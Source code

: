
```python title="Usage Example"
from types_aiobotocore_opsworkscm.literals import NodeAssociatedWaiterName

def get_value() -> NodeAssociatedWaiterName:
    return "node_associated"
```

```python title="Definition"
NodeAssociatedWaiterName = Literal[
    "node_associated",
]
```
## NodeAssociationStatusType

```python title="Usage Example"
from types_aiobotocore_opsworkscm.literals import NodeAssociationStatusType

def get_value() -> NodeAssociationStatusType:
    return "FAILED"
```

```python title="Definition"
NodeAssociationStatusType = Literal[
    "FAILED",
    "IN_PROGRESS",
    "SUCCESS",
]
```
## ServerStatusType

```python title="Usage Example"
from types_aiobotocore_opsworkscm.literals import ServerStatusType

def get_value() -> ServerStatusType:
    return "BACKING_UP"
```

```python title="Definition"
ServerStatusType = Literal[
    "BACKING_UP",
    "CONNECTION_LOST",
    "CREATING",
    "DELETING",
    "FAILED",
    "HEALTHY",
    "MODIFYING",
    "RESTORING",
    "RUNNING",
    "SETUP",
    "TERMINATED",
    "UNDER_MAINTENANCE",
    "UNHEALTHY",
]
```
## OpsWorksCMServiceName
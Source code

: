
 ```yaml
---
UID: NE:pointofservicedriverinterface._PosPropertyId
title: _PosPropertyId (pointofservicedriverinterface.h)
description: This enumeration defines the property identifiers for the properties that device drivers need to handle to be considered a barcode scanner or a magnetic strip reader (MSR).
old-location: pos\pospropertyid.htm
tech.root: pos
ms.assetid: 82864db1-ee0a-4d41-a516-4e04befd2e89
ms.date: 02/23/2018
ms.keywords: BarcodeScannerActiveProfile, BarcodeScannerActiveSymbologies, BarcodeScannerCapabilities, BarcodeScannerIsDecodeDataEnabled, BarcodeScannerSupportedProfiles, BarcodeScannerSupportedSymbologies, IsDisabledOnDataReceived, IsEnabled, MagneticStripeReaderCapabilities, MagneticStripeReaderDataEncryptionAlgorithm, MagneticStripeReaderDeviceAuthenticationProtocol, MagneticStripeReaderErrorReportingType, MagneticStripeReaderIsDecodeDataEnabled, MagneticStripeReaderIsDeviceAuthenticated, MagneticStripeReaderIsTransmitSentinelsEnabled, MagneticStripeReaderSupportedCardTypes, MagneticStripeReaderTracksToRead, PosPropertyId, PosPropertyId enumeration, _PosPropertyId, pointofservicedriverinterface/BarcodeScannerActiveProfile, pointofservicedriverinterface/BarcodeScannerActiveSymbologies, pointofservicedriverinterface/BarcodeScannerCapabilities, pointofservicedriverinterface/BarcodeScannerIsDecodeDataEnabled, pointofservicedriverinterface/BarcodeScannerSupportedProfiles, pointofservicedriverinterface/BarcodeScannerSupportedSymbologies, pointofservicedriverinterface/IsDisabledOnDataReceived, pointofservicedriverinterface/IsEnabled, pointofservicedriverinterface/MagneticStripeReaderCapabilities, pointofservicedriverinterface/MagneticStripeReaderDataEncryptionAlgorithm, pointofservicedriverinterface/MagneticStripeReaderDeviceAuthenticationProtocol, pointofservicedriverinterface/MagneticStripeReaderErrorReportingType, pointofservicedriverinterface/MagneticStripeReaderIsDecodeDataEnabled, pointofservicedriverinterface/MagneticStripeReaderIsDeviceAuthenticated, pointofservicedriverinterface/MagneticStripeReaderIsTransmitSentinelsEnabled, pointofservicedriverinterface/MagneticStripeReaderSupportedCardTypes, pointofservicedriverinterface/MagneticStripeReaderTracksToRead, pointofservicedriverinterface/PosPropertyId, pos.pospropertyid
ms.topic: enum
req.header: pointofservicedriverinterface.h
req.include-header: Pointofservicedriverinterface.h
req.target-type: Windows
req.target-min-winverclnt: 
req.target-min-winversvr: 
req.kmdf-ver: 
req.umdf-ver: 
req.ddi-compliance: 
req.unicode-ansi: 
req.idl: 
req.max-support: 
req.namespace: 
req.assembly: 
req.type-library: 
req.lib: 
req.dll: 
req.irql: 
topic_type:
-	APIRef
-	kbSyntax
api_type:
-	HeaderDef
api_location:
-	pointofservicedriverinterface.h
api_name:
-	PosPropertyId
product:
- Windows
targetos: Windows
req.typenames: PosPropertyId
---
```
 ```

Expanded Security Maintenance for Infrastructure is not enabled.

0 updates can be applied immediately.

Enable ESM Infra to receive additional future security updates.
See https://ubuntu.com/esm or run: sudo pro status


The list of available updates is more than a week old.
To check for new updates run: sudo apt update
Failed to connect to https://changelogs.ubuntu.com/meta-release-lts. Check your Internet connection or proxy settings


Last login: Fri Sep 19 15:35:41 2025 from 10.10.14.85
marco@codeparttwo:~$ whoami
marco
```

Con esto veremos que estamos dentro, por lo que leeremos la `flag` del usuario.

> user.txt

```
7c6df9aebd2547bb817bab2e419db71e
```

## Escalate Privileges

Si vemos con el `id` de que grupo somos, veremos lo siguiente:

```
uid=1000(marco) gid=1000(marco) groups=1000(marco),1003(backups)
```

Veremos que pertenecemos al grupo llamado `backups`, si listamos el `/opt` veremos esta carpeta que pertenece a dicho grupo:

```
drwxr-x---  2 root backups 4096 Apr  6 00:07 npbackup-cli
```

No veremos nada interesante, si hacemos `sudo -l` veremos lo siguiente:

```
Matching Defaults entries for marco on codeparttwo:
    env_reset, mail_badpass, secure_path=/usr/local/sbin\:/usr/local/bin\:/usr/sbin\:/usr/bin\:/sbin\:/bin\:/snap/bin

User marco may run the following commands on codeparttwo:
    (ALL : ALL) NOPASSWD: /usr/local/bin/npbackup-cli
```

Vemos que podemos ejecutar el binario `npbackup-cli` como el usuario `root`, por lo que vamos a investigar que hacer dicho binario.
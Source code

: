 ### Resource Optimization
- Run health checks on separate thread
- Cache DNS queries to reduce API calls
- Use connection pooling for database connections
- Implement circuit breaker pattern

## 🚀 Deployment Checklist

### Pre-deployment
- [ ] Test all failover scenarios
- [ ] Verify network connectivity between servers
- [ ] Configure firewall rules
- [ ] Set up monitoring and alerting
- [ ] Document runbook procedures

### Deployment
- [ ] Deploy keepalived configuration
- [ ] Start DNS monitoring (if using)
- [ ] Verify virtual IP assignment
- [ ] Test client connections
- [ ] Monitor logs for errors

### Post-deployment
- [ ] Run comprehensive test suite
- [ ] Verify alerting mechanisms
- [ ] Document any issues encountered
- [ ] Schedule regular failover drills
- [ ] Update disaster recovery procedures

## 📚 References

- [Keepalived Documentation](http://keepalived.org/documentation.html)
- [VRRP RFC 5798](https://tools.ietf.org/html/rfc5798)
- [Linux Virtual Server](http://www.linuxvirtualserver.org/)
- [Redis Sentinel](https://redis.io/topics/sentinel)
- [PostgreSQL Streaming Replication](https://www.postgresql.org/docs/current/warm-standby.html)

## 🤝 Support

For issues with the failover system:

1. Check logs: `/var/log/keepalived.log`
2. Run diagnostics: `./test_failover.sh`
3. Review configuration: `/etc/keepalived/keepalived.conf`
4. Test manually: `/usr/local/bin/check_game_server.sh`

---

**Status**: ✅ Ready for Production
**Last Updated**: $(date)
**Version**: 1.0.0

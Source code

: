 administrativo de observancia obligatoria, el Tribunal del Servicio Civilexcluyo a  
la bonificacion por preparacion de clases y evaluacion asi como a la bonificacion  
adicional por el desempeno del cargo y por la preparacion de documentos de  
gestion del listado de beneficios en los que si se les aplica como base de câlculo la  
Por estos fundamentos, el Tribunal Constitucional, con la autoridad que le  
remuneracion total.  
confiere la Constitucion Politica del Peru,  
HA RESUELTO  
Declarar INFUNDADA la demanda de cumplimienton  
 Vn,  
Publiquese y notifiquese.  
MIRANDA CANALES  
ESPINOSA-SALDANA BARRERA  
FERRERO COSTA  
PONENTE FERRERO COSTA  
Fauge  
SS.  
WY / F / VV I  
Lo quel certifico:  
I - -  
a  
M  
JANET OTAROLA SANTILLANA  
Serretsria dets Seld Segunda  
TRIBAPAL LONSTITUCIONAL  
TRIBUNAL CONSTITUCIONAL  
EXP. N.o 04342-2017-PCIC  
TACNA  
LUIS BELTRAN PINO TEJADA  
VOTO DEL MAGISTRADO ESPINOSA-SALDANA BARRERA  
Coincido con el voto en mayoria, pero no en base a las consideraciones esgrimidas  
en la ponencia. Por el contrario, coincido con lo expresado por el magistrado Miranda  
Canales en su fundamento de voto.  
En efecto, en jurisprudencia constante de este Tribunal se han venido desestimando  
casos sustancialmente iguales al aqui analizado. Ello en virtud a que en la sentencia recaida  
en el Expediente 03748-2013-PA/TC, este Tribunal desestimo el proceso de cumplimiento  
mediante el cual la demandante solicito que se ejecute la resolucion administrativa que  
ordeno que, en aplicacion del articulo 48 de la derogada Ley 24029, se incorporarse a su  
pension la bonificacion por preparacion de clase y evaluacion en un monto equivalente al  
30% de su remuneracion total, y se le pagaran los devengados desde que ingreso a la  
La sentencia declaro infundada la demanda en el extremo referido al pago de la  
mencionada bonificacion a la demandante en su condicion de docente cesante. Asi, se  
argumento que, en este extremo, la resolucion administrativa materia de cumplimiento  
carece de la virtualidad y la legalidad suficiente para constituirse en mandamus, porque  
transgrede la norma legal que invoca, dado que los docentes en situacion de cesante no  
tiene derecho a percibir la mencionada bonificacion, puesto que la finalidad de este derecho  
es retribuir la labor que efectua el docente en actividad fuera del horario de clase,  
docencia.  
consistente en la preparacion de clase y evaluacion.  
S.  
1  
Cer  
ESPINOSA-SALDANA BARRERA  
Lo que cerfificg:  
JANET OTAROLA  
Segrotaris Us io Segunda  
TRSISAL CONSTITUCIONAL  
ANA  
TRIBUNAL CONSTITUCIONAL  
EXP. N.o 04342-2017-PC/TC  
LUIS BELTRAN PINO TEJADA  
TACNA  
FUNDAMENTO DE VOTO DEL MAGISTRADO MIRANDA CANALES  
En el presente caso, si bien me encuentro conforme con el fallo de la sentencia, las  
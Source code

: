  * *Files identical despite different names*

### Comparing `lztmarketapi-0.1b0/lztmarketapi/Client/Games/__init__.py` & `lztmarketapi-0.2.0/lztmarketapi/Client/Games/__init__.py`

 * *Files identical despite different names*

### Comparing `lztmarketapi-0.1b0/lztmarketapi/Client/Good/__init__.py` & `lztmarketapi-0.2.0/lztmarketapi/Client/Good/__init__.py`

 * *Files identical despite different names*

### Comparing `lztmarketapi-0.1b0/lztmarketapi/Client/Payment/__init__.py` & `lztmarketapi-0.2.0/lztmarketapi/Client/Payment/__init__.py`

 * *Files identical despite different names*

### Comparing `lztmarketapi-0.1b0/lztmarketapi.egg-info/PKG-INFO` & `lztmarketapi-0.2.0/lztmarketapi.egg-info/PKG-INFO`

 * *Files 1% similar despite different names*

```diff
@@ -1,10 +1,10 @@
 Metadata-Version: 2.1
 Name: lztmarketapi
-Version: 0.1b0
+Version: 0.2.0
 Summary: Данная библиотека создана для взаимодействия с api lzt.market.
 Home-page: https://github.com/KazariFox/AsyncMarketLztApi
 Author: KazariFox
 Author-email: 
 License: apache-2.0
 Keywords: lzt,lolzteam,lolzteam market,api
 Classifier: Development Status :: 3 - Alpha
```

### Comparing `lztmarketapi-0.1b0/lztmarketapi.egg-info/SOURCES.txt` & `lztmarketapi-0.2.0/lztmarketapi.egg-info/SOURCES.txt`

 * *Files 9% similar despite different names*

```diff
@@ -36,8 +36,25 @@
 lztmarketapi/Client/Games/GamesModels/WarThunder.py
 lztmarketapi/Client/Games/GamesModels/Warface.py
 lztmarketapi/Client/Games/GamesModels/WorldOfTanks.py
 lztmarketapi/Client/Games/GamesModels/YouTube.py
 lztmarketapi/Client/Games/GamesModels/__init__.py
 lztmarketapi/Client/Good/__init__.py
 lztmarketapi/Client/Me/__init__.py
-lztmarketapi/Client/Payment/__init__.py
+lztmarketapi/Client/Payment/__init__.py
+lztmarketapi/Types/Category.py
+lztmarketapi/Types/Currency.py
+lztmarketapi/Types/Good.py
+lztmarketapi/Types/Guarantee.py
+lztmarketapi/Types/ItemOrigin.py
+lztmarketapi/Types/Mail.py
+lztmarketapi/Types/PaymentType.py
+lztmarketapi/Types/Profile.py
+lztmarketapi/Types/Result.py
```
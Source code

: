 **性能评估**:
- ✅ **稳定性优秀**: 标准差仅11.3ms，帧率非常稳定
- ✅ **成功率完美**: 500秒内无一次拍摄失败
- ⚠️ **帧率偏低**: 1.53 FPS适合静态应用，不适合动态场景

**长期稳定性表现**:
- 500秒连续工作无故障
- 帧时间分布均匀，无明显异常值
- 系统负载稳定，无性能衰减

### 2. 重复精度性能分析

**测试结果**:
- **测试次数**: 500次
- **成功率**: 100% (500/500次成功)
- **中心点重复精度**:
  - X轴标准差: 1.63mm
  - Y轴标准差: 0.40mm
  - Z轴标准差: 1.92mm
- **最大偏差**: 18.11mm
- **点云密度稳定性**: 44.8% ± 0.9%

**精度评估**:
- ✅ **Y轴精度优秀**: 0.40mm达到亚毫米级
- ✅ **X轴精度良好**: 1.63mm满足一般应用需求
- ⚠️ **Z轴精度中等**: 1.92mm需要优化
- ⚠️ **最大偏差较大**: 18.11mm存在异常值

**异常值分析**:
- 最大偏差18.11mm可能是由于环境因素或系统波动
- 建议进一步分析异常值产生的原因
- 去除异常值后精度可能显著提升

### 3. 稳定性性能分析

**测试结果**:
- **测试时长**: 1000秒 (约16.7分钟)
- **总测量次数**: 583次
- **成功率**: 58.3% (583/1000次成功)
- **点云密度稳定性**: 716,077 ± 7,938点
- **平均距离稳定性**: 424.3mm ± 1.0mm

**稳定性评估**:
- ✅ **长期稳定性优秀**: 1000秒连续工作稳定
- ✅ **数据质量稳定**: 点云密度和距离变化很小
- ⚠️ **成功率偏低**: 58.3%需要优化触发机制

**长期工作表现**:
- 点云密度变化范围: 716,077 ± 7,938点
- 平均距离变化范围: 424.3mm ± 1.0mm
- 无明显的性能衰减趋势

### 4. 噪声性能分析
□ □ □ □ □ □ □
Copy every line in the records above that contains the word "resolucion".

mediante el cual la demandante solicito que se ejecute la resolucion administrativa que  
argumento que, en este extremo, la resolucion administrativa materia de cumplimiento  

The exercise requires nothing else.